WHAT THE EXERCISE ASKS :: Would you output the whole listing below, exactly as it reads?

######

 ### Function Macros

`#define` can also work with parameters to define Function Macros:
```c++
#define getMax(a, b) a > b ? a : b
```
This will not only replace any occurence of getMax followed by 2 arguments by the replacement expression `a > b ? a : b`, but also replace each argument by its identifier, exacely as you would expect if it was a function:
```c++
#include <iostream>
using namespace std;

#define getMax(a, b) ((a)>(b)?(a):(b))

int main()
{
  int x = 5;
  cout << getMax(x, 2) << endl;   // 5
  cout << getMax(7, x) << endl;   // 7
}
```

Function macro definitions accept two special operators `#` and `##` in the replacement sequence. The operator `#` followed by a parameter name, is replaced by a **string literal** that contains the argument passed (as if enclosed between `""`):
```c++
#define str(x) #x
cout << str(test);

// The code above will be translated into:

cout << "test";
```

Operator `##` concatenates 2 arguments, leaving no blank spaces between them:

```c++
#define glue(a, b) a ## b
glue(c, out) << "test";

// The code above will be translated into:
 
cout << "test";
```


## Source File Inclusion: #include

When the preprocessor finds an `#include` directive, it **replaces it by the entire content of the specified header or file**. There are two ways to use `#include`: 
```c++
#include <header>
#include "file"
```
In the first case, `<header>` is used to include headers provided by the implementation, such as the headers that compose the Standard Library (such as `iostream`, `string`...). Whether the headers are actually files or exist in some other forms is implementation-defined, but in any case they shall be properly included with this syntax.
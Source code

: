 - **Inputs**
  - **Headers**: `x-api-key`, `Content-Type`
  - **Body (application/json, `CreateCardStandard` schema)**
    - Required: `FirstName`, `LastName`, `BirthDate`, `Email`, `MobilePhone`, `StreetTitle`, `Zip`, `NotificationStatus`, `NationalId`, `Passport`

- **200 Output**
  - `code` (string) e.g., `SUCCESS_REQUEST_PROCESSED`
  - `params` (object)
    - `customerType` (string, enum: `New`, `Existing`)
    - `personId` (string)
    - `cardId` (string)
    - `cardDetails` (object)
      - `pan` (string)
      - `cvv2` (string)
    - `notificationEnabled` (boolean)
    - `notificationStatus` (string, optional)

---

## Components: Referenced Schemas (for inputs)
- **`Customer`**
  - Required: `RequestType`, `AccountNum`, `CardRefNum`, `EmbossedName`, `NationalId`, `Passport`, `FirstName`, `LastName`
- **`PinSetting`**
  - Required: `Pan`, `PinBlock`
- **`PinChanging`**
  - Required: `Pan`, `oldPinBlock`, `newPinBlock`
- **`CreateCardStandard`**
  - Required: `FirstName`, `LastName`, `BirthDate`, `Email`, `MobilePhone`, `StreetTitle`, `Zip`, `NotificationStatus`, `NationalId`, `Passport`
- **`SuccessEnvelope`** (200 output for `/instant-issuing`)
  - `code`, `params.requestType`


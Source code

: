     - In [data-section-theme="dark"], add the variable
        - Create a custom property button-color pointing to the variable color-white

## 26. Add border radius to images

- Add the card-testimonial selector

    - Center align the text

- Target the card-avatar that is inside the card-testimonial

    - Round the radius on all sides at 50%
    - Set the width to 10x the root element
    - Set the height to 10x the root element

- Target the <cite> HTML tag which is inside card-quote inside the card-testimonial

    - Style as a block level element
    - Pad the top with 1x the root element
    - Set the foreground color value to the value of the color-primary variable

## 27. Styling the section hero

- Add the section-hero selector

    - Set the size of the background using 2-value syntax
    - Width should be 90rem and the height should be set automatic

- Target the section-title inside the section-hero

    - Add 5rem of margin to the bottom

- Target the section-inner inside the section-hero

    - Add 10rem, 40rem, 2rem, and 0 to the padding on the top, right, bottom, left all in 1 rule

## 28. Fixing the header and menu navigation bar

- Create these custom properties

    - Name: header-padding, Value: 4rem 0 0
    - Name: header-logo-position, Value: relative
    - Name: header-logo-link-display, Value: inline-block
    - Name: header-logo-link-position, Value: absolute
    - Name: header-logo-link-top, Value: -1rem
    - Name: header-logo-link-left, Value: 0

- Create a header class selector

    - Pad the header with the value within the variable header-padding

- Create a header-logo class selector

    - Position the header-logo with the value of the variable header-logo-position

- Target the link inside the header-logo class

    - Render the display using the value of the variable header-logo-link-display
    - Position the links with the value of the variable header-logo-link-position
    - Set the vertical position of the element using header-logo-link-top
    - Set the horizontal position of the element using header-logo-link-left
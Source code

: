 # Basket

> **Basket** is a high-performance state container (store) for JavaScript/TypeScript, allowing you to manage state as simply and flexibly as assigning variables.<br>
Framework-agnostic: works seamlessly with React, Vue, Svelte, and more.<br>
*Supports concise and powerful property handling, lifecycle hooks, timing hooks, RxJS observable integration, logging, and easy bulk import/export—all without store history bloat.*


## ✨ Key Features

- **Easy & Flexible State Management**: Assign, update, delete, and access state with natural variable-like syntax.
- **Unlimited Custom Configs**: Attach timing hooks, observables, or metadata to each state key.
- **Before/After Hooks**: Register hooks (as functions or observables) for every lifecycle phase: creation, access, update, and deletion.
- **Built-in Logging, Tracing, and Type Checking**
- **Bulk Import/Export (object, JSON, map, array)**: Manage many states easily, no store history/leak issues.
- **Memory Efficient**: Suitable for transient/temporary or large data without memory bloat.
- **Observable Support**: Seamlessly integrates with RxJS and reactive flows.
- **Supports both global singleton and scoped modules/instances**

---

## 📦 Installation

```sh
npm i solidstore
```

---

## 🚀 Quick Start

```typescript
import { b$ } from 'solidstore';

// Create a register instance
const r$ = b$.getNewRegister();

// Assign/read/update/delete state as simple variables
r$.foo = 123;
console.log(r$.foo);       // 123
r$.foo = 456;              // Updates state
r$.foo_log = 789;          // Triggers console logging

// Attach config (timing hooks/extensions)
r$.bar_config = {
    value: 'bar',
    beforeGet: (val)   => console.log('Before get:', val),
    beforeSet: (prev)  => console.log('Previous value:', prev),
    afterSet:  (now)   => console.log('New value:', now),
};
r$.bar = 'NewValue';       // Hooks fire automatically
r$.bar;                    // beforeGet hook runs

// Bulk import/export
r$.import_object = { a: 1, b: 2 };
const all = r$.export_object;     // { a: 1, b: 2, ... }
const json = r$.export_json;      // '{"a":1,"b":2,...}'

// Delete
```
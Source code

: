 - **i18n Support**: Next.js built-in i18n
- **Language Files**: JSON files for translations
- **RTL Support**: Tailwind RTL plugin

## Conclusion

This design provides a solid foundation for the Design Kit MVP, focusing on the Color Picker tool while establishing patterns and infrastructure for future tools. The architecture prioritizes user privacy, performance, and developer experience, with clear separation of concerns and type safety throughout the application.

######

SOLUTION TO THE PROBLEM ::
 ### Function Macros

`#define` can also work with parameters to define Function Macros:
```c++
#define getMax(a, b) a > b ? a : b
```
This will not only replace any occurence of getMax followed by 2 arguments by the replacement expression `a > b ? a : b`, but also replace each argument by its identifier, exacely as you would expect if it was a function:
```c++
#include <iostream>
using namespace std;

#define getMax(a, b) ((a)>(b)?(a):(b))

int main()
{
  int x = 5;
  cout << getMax(x, 2) << endl;   // 5
  cout << getMax(7, x) << endl;   // 7
}
```

Function macro definitions accept two special operators `#` and `##` in the replacement sequence. The operator `#` followed by a parameter name, is replaced by a **string literal** that contains the argument passed (as if enclosed between `""`):
```c++
#define str(x) #x
cout << str(test);

// The code above will be translated into:

cout << "test";
```

Operator `##` concatenates 2 arguments, leaving no blank spaces between them:

```c++
#define glue(a, b) a ## b
glue(c, out) << "test";

// The code above will be translated into:
 
cout << "test";
```


## Source File Inclusion: #include

When the preprocessor finds an `#include` directive, it **replaces it by the entire content of the specified header or file**. There are two ways to use `#include`: 
```c++
#include <header>
#include "file"
```
In the first case, `<header>` is used to include headers provided by the implementation, such as the headers that compose the Standard Library (such as `iostream`, `string`...). Whether the headers are actually files or exist in some other forms is implementation-defined, but in any case they shall be properly included with this syntax.
Source code

: - **Inputs**
  - **Headers**: `x-api-key`, `Content-Type`
  - **Body (application/json, `CreateCardStandard` schema)**
    - Required: `FirstName`, `LastName`, `BirthDate`, `Email`, `MobilePhone`, `StreetTitle`, `Zip`, `NotificationStatus`, `NationalId`, `Passport`

- **200 Output**
  - `code` (string) e.g., `SUCCESS_REQUEST_PROCESSED`
  - `params` (object)
    - `customerType` (string, enum: `New`, `Existing`)
    - `personId` (string)
    - `cardId` (string)
    - `cardDetails` (object)
      - `pan` (string)
      - `cvv2` (string)
    - `notificationEnabled` (boolean)
    - `notificationStatus` (string, optional)

---

## Components: Referenced Schemas (for inputs)
- **`Customer`**
  - Required: `RequestType`, `AccountNum`, `CardRefNum`, `EmbossedName`, `NationalId`, `Passport`, `FirstName`, `LastName`
- **`PinSetting`**
  - Required: `Pan`, `PinBlock`
- **`PinChanging`**
  - Required: `Pan`, `oldPinBlock`, `newPinBlock`
- **`CreateCardStandard`**
  - Required: `FirstName`, `LastName`, `BirthDate`, `Email`, `MobilePhone`, `StreetTitle`, `Zip`, `NotificationStatus`, `NationalId`, `Passport`
- **`SuccessEnvelope`** (200 output for `/instant-issuing`)
  - `code`, `params.requestType`


Source code

:     - In [data-section-theme="dark"], add the variable
        - Create a custom property button-color pointing to the variable color-white

## 26. Add border radius to images

- Add the card-testimonial selector

    - Center align the text

- Target the card-avatar that is inside the card-testimonial

    - Round the radius on all sides at 50%
    - Set the width to 10x the root element
    - Set the height to 10x the root element

- Target the <cite> HTML tag which is inside card-quote inside the card-testimonial

    - Style as a block level element
    - Pad the top with 1x the root element
    - Set the foreground color value to the value of the color-primary variable

## 27. Styling the section hero

- Add the section-hero selector

    - Set the size of the background using 2-value syntax
    - Width should be 90rem and the height should be set automatic

- Target the section-title inside the section-hero

    - Add 5rem of margin to the bottom

- Target the section-inner inside the section-hero

    - Add 10rem, 40rem, 2rem, and 0 to the padding on the top, right, bottom, left all in 1 rule

## 28. Fixing the header and menu navigation bar

- Create these custom properties

    - Name: header-padding, Value: 4rem 0 0
    - Name: header-logo-position, Value: relative
    - Name: header-logo-link-display, Value: inline-block
    - Name: header-logo-link-position, Value: absolute
    - Name: header-logo-link-top, Value: -1rem
    - Name: header-logo-link-left, Value: 0

- Create a header class selector

    - Pad the header with the value within the variable header-padding

- Create a header-logo class selector

    - Position the header-logo with the value of the variable header-logo-position

- Target the link inside the header-logo class

    - Render the display using the value of the variable header-logo-link-display
    - Position the links with the value of the variable header-logo-link-position
    - Set the vertical position of the element using header-logo-link-top
    - Set the horizontal position of the element using header-logo-link-left
Source code

: # Basket

> **Basket** is a high-performance state container (store) for JavaScript/TypeScript, allowing you to manage state as simply and flexibly as assigning variables.<br>
Framework-agnostic: works seamlessly with React, Vue, Svelte, and more.<br>
*Supports concise and powerful property handling, lifecycle hooks, timing hooks, RxJS observable integration, logging, and easy bulk import/export—all without store history bloat.*


## ✨ Key Features

- **Easy & Flexible State Management**: Assign, update, delete, and access state with natural variable-like syntax.
- **Unlimited Custom Configs**: Attach timing hooks, observables, or metadata to each state key.
- **Before/After Hooks**: Register hooks (as functions or observables) for every lifecycle phase: creation, access, update, and deletion.
- **Built-in Logging, Tracing, and Type Checking**
- **Bulk Import/Export (object, JSON, map, array)**: Manage many states easily, no store history/leak issues.
- **Memory Efficient**: Suitable for transient/temporary or large data without memory bloat.
- **Observable Support**: Seamlessly integrates with RxJS and reactive flows.
- **Supports both global singleton and scoped modules/instances**

---

## 📦 Installation

```sh
npm i solidstore
```

---

## 🚀 Quick Start

```typescript
import { b$ } from 'solidstore';

// Create a register instance
const r$ = b$.getNewRegister();

// Assign/read/update/delete state as simple variables
r$.foo = 123;
console.log(r$.foo);       // 123
r$.foo = 456;              // Updates state
r$.foo_log = 789;          // Triggers console logging

// Attach config (timing hooks/extensions)
r$.bar_config = {
    value: 'bar',
    beforeGet: (val)   => console.log('Before get:', val),
    beforeSet: (prev)  => console.log('Previous value:', prev),
    afterSet:  (now)   => console.log('New value:', now),
};
r$.bar = 'NewValue';       // Hooks fire automatically
r$.bar;                    // beforeGet hook runs

// Bulk import/export
r$.import_object = { a: 1, b: 2 };
const all = r$.export_object;     // { a: 1, b: 2, ... }
const json = r$.export_json;      // '{"a":1,"b":2,...}'

// Delete
```
Source code

: - **i18n Support**: Next.js built-in i18n
- **Language Files**: JSON files for translations
- **RTL Support**: Tailwind RTL plugin

## Conclusion

This design provides a solid foundation for the Design Kit MVP, focusing on the Color Picker tool while establishing patterns and infrastructure for future tools. The architecture prioritizes user privacy, performance, and developer experience, with clear separation of concerns and type safety throughout the application.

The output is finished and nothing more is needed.